Voutev Roumen, Mann Richard S
Departments of Biochemistry and Molecular Biophysics and Systems Biology, Jerome L. Greene Science Center, Columbia University, New York, NY 10027
G3 (Bethesda). 2018 May 4;8(5):1399-1402. doi: 10.1534/g3.118.200051.
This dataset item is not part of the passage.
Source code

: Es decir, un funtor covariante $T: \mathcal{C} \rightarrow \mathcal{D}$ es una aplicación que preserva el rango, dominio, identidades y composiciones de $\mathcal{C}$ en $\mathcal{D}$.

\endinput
Effective genome engineering should lead to a desired locus change with minimal adverse impact to the genome itself. However, flanking loci with site-directed recombinase recognition sites, such as those of the phage ΦC31 integrase, allows for creation of platforms for cassette exchange and manipulation of genomic regions in an iterative manner, once specific loci have been targeted. Here we show that a genomic locus engineered with inverted minimal phage ΦC31 attP/attB sites can undergo efficient recombinase-mediated cassette exchange (RMCE) in the fruit fly .
有效的基因组工程应能实现所需的位点改变,同时对基因组本身的负面影响最小。然而,一旦特定位点被靶向,带有位点特异性重组酶识别位点(如噬菌体ΦC31整合酶的识别位点)的侧翼位点,能够以迭代方式创建用于盒式交换和基因组区域操作的平台。在这里,我们展示了用反向最小噬菌体ΦC31 attP/attB位点工程改造的基因组位点,可在果蝇中进行高效的重组酶介导的盒式交换(RMCE)。